Le baccalauréat est un rite initiatique au prix exorbitant et au coût désastreux pour l’éducation.
Par Jean-Baptiste Noé.
Commençons par quelques préliminaires, pour éviter de dévaloriser le baccalauréat un peu trop vite. Le bac est utile, il est même indispensable, car sans lui il est impossible de poursuivre ses études dans le supérieur (j’excepte cela des filières particulières qui prennent des élèves, même sans le bac). Même si son niveau a baissé, le bac reste un examen exigeant. Nul n’est certain de l’avoir, pour les plus faibles, et nul n’est certain de l’avoir avec une mention, pour les meilleurs. C’est donc une erreur que de négliger sa préparation.
Ceci posé, nous pouvons nous interroger sur la pertinence du maintien de cette épreuve. Créé en 1808, le bac fut, pendant très longtemps, réservé à une élite. À partir des années 1960 de plus en plus de jeunes Français l’ont présenté, du fait de l’accroissement démographique, et de la volonté nationale de faire obtenir ce diplôme à une frange plus large de la population. Aujourd’hui, entre les bacs professionnels, technologiques et généraux, la réussite est de 85,6% en 2010. L’évolution de cette réussite est forte entre 1980 et 2010, comme le montrent les chiffes ci-dessous :
Taux de réussite au bac général : 1980 : 65,9% 1990 : 75,1% 2000 : 79,9% 2010 : 87,3%
Taux de réussite général au bac (général, professionnel, technologique) 1980 : 63,9% 1990 : 73,1% 2000 : 79,5% 2010 : 85,6%
(Source : Repères et références statistiques de l’Éducation Nationale, 2011, p. 238)
Toutefois, l’objectif de 80% d’une classe d’âge obtenant le bac n’a pas été atteint.
Évolution de la proportion de bacheliers dans une génération (tous bacs confondus) 1970 : 20,1% 1980 : 25,9% 1990 : 43,5% 2000 : 62,8% 2010 : 65,7%
(Source : Repères et références statistiques de l’Éducation Nationale, 2011, p. 242)
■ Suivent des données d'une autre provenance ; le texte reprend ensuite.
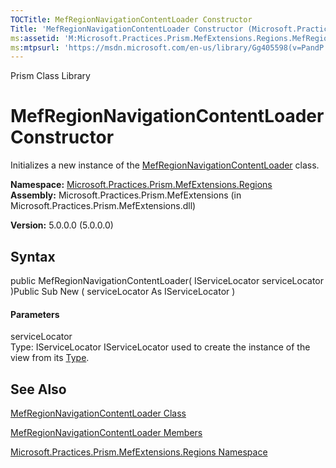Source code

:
 ```yaml
---
TOCTitle: MefRegionNavigationContentLoader Constructor
Title: 'MefRegionNavigationContentLoader Constructor (Microsoft.Practices.Prism.MefExtensions.Regions)'
ms:assetid: 'M:Microsoft.Practices.Prism.MefExtensions.Regions.MefRegionNavigationContentLoader.\#ctor(Microsoft.Practices.ServiceLocation.IServiceLocator)'
ms:mtpsurl: 'https://msdn.microsoft.com/en-us/library/Gg405598(v=PandP.50)'
---
```


Prism Class Library

MefRegionNavigationContentLoader Constructor
============================================

Initializes a new instance of the [MefRegionNavigationContentLoader](https://msdn.microsoft.com/t:microsoft.practices.prism.mefextensions.regions.mefregionnavigationcontentloader) class.

**Namespace:** [Microsoft.Practices.Prism.MefExtensions.Regions](https://msdn.microsoft.com/n:microsoft.practices.prism.mefextensions.regions)
**Assembly:** Microsoft.Practices.Prism.MefExtensions (in Microsoft.Practices.Prism.MefExtensions.dll)

**Version:** 5.0.0.0 (5.0.0.0)

## Syntax


<span id="syntaxToggle"></span>public MefRegionNavigationContentLoader( IServiceLocator serviceLocator )Public Sub New ( serviceLocator As IServiceLocator )
#### Parameters

serviceLocator  
Type: IServiceLocator
IServiceLocator used to create the instance of the view from its [Type](http://msdn2.microsoft.com/en-us/library/42892f65).

See Also
--------


[MefRegionNavigationContentLoader Class](https://msdn.microsoft.com/t:microsoft.practices.prism.mefextensions.regions.mefregionnavigationcontentloader)

[MefRegionNavigationContentLoader Members](https://msdn.microsoft.com/allmembers.t:microsoft.practices.prism.mefextensions.regions.mefregionnavigationcontentloader)

[Microsoft.Practices.Prism.MefExtensions.Regions Namespace](https://msdn.microsoft.com/n:microsoft.practices.prism.mefextensions.regions)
Le devenir de ces presque 35% de jeunes n’ayant pu obtenir le bac est par ailleurs quelque chose de préoccupant. Mais, pour revenir à ceux qui arrivent en lycée, c’est 93% des Terminales qui obtiennent le bac après redoublement. Ces chiffres sont à mettre en regard de l’organisation colossale que représente le passage du bac. Les lycées de France sont mobilisés tous les mois de juin pour cet examen. Ni les Premières ni les Terminales n’ont de cours durant ce mois-là, les Secondes arrêtent les cours vers la mi-juin. Le bac fait donc perdre 3,5 mois de cours sur les trois ans du lycée. Le coût d’organisation de cet examen est estimé à 200 millions d’euros annuels (frais directs et indirects, d’après Jacques Marseille, La guerre des deux France).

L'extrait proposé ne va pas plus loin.